Your goal →
Reproduction without pictures: print every entry precisely as written.
*** Provided records Section Begins ***
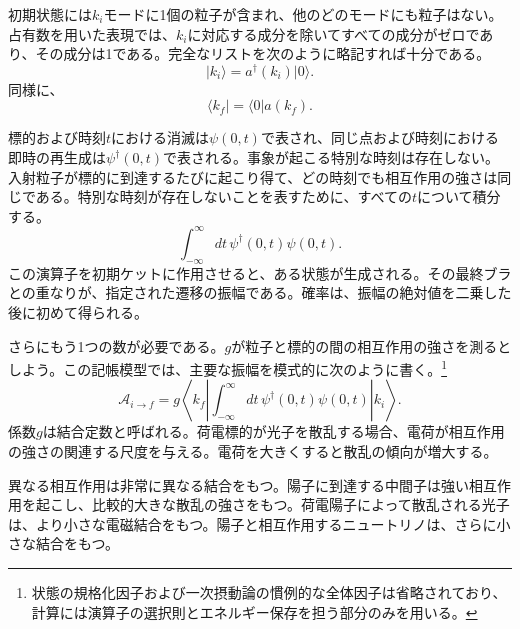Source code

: 初期状態には\(k_i\)モードに1個の粒子が含まれ、他のどのモードにも粒子はない。占有数を用いた表現では、\(k_i\)に対応する成分を除いてすべての成分がゼロであり、その成分は1である。完全なリストを次のように略記すれば十分である。
\begin{equation}
\lvert k_i\rangle=a^\dagger(k_i)\lvert0\rangle.
\end{equation}
同様に、
\begin{equation}
\langle k_f\rvert=\langle0\rvert a(k_f).
\end{equation}

標的および時刻\(t\)における消滅は\(\psi(0,t)\)で表され、同じ点および時刻における即時の再生成は\(\psi^\dagger(0,t)\)で表される。事象が起こる特別な時刻は存在しない。入射粒子が標的に到達するたびに起こり得て、どの時刻でも相互作用の強さは同じである。特別な時刻が存在しないことを表すために、すべての\(t\)について積分する。
\begin{equation}
\int_{-\infty}^{\infty}dt\,\psi^\dagger(0,t)\psi(0,t).
\end{equation}
この演算子を初期ケットに作用させると、ある状態が生成される。その最終ブラとの重なりが、指定された遷移の振幅である。確率は、振幅の絶対値を二乗した後に初めて得られる。

さらにもう1つの数が必要である。\(g\)が粒子と標的の間の相互作用の強さを測るとしよう。この記帳模型では、主要な振幅を模式的に次のように書く。\footnote{状態の規格化因子および一次摂動論の慣例的な全体因子は省略されており、計算には演算子の選択則とエネルギー保存を担う部分のみを用いる。}
\begin{equation}
\mathcal A_{i\to f}
=g\left\langle k_f\left|
\int_{-\infty}^{\infty}dt\,
\psi^\dagger(0,t)\psi(0,t)
\right|k_i\right\rangle.
\end{equation}
係数\(g\)は結合定数と呼ばれる。荷電標的が光子を散乱する場合、電荷が相互作用の強さの関連する尺度を与える。電荷を大きくすると散乱の傾向が増大する。

異なる相互作用は非常に異なる結合をもつ。陽子に到達する中間子は強い相互作用を起こし、比較的大きな散乱の強さをもつ。荷電陽子によって散乱される光子は、より小さな電磁結合をもつ。陽子と相互作用するニュートリノは、さらに小さな結合をもつ。

\begin{classroomqa}
\end{classroomqa}

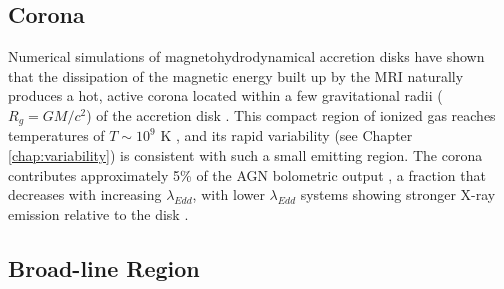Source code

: \subsection{Corona}
\label{ssec:Corona}

Numerical simulations of magnetohydrodynamical accretion disks have shown that the dissipation of the magnetic energy built up by the MRI naturally produces a hot, active corona located within a few gravitational radii ($R_g = G M/c^2$) of the accretion disk \parencites{Balbus1998TurbulenceAccretionD}{Miller2000MagnetoCorona}{Fabian2009Corona}. This compact region of ionized gas reaches temperatures of $T \sim 10^9$ K \parencite{Kara2025SMBHXRayReview}, and its rapid variability (see Chapter \ref{chap:variability}) is consistent with such a small emitting region. The corona contributes approximately 5\% of the AGN bolometric output \parencite{Ricci2026unificationmodelsactivegalactic}, a fraction that decreases with increasing $\lambda_{Edd}$, with lower $\lambda_{Edd}$ systems showing stronger X-ray emission relative to the disk \parencite{Padovani2017whatisaname}.


\subsection{Broad-line Region}
\label{ssec:BLR}

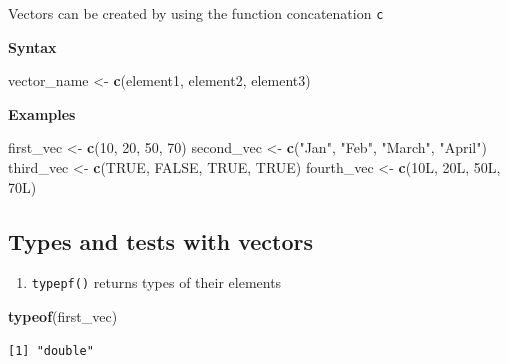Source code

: \documentclass[]{book}
\newenvironment{Shaded}{\begin{snugshade}}{\end{snugshade}}
\newcommand{\DecValTok}[1]{\textcolor[rgb]{0.00,0.00,0.81}{#1}}
\newcommand{\KeywordTok}[1]{\textcolor[rgb]{0.13,0.29,0.53}{\textbf{#1}}}
\newcommand{\NormalTok}[1]{#1}
\newcommand{\OtherTok}[1]{\textcolor[rgb]{0.56,0.35,0.01}{#1}}
\newcommand{\StringTok}[1]{\textcolor[rgb]{0.31,0.60,0.02}{#1}}
\providecommand{\tightlist}{%
  \setlength{\itemsep}{0pt}\setlength{\parskip}{0pt}}
\begin{document}
Vectors can be created by using the function concatenation \texttt{c}

\textbf{Syntax}

\begin{Shaded}
\begin{Highlighting}[]
\NormalTok{vector_name <-}\StringTok{ }\KeywordTok{c}\NormalTok{(element1, element2, element3)}
\end{Highlighting}
\end{Shaded}

\textbf{Examples}

\begin{Shaded}
\begin{Highlighting}[]
\NormalTok{first_vec <-}\StringTok{ }\KeywordTok{c}\NormalTok{(}\DecValTok{10}\NormalTok{, }\DecValTok{20}\NormalTok{, }\DecValTok{50}\NormalTok{, }\DecValTok{70}\NormalTok{)}
\NormalTok{second_vec <-}\StringTok{ }\KeywordTok{c}\NormalTok{(}\StringTok{"Jan"}\NormalTok{, }\StringTok{"Feb"}\NormalTok{, }\StringTok{"March"}\NormalTok{, }\StringTok{"April"}\NormalTok{)}
\NormalTok{third_vec <-}\StringTok{ }\KeywordTok{c}\NormalTok{(}\OtherTok{TRUE}\NormalTok{, }\OtherTok{FALSE}\NormalTok{, }\OtherTok{TRUE}\NormalTok{, }\OtherTok{TRUE}\NormalTok{)}
\NormalTok{fourth_vec <-}\StringTok{ }\KeywordTok{c}\NormalTok{(10L, 20L, 50L, 70L)}
\end{Highlighting}
\end{Shaded}

\hypertarget{types-and-tests-with-vectors}{%
\subsection{Types and tests with vectors}\label{types-and-tests-with-vectors}}

\begin{enumerate}
\def\labelenumi{\arabic{enumi}.}
\tightlist
\item
  \texttt{typepf()} returns types of their elements
\end{enumerate}

\begin{Shaded}
\begin{Highlighting}[]
\KeywordTok{typeof}\NormalTok{(first_vec)}
\end{Highlighting}
\end{Shaded}

\begin{verbatim}
[1] "double"
\end{verbatim}
\end{document}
*** Provided records Section Ends ***
Solution for this task →
Source code

: 初期状態には\(k_i\)モードに1個の粒子が含まれ、他のどのモードにも粒子はない。占有数を用いた表現では、\(k_i\)に対応する成分を除いてすべての成分がゼロであり、その成分は1である。完全なリストを次のように略記すれば十分である。
\begin{equation}
\lvert k_i\rangle=a^\dagger(k_i)\lvert0\rangle.
\end{equation}
同様に、
\begin{equation}
\langle k_f\rvert=\langle0\rvert a(k_f).
\end{equation}

標的および時刻\(t\)における消滅は\(\psi(0,t)\)で表され、同じ点および時刻における即時の再生成は\(\psi^\dagger(0,t)\)で表される。事象が起こる特別な時刻は存在しない。入射粒子が標的に到達するたびに起こり得て、どの時刻でも相互作用の強さは同じである。特別な時刻が存在しないことを表すために、すべての\(t\)について積分する。
\begin{equation}
\int_{-\infty}^{\infty}dt\,\psi^\dagger(0,t)\psi(0,t).
\end{equation}
この演算子を初期ケットに作用させると、ある状態が生成される。その最終ブラとの重なりが、指定された遷移の振幅である。確率は、振幅の絶対値を二乗した後に初めて得られる。

さらにもう1つの数が必要である。\(g\)が粒子と標的の間の相互作用の強さを測るとしよう。この記帳模型では、主要な振幅を模式的に次のように書く。\footnote{状態の規格化因子および一次摂動論の慣例的な全体因子は省略されており、計算には演算子の選択則とエネルギー保存を担う部分のみを用いる。}
\begin{equation}
\mathcal A_{i\to f}
=g\left\langle k_f\left|
\int_{-\infty}^{\infty}dt\,
\psi^\dagger(0,t)\psi(0,t)
\right|k_i\right\rangle.
\end{equation}
係数\(g\)は結合定数と呼ばれる。荷電標的が光子を散乱する場合、電荷が相互作用の強さの関連する尺度を与える。電荷を大きくすると散乱の傾向が増大する。

異なる相互作用は非常に異なる結合をもつ。陽子に到達する中間子は強い相互作用を起こし、比較的大きな散乱の強さをもつ。荷電陽子によって散乱される光子は、より小さな電磁結合をもつ。陽子と相互作用するニュートリノは、さらに小さな結合をもつ。

\begin{classroomqa}
\end{classroomqa}

Source code

: \subsection{Corona}
\label{ssec:Corona}

Numerical simulations of magnetohydrodynamical accretion disks have shown that the dissipation of the magnetic energy built up by the MRI naturally produces a hot, active corona located within a few gravitational radii ($R_g = G M/c^2$) of the accretion disk \parencites{Balbus1998TurbulenceAccretionD}{Miller2000MagnetoCorona}{Fabian2009Corona}. This compact region of ionized gas reaches temperatures of $T \sim 10^9$ K \parencite{Kara2025SMBHXRayReview}, and its rapid variability (see Chapter \ref{chap:variability}) is consistent with such a small emitting region. The corona contributes approximately 5\% of the AGN bolometric output \parencite{Ricci2026unificationmodelsactivegalactic}, a fraction that decreases with increasing $\lambda_{Edd}$, with lower $\lambda_{Edd}$ systems showing stronger X-ray emission relative to the disk \parencite{Padovani2017whatisaname}.


\subsection{Broad-line Region}
\label{ssec:BLR}

Source code

: \documentclass[]{book}
\newenvironment{Shaded}{\begin{snugshade}}{\end{snugshade}}
\newcommand{\DecValTok}[1]{\textcolor[rgb]{0.00,0.00,0.81}{#1}}
\newcommand{\KeywordTok}[1]{\textcolor[rgb]{0.13,0.29,0.53}{\textbf{#1}}}
\newcommand{\NormalTok}[1]{#1}
\newcommand{\OtherTok}[1]{\textcolor[rgb]{0.56,0.35,0.01}{#1}}
\newcommand{\StringTok}[1]{\textcolor[rgb]{0.31,0.60,0.02}{#1}}
\providecommand{\tightlist}{%
  \setlength{\itemsep}{0pt}\setlength{\parskip}{0pt}}
\begin{document}
Vectors can be created by using the function concatenation \texttt{c}

\textbf{Syntax}

\begin{Shaded}
\begin{Highlighting}[]
\NormalTok{vector_name <-}\StringTok{ }\KeywordTok{c}\NormalTok{(element1, element2, element3)}
\end{Highlighting}
\end{Shaded}

\textbf{Examples}

\begin{Shaded}
\begin{Highlighting}[]
\NormalTok{first_vec <-}\StringTok{ }\KeywordTok{c}\NormalTok{(}\DecValTok{10}\NormalTok{, }\DecValTok{20}\NormalTok{, }\DecValTok{50}\NormalTok{, }\DecValTok{70}\NormalTok{)}
\NormalTok{second_vec <-}\StringTok{ }\KeywordTok{c}\NormalTok{(}\StringTok{"Jan"}\NormalTok{, }\StringTok{"Feb"}\NormalTok{, }\StringTok{"March"}\NormalTok{, }\StringTok{"April"}\NormalTok{)}
\NormalTok{third_vec <-}\StringTok{ }\KeywordTok{c}\NormalTok{(}\OtherTok{TRUE}\NormalTok{, }\OtherTok{FALSE}\NormalTok{, }\OtherTok{TRUE}\NormalTok{, }\OtherTok{TRUE}\NormalTok{)}
\NormalTok{fourth_vec <-}\StringTok{ }\KeywordTok{c}\NormalTok{(10L, 20L, 50L, 70L)}
\end{Highlighting}
\end{Shaded}

\hypertarget{types-and-tests-with-vectors}{%
\subsection{Types and tests with vectors}\label{types-and-tests-with-vectors}}

\begin{enumerate}
\def\labelenumi{\arabic{enumi}.}
\tightlist
\item
  \texttt{typepf()} returns types of their elements
\end{enumerate}

\begin{Shaded}
\begin{Highlighting}[]
\KeywordTok{typeof}\NormalTok{(first_vec)}
\end{Highlighting}
\end{Shaded}

\begin{verbatim}
[1] "double"
\end{verbatim}
\end{document}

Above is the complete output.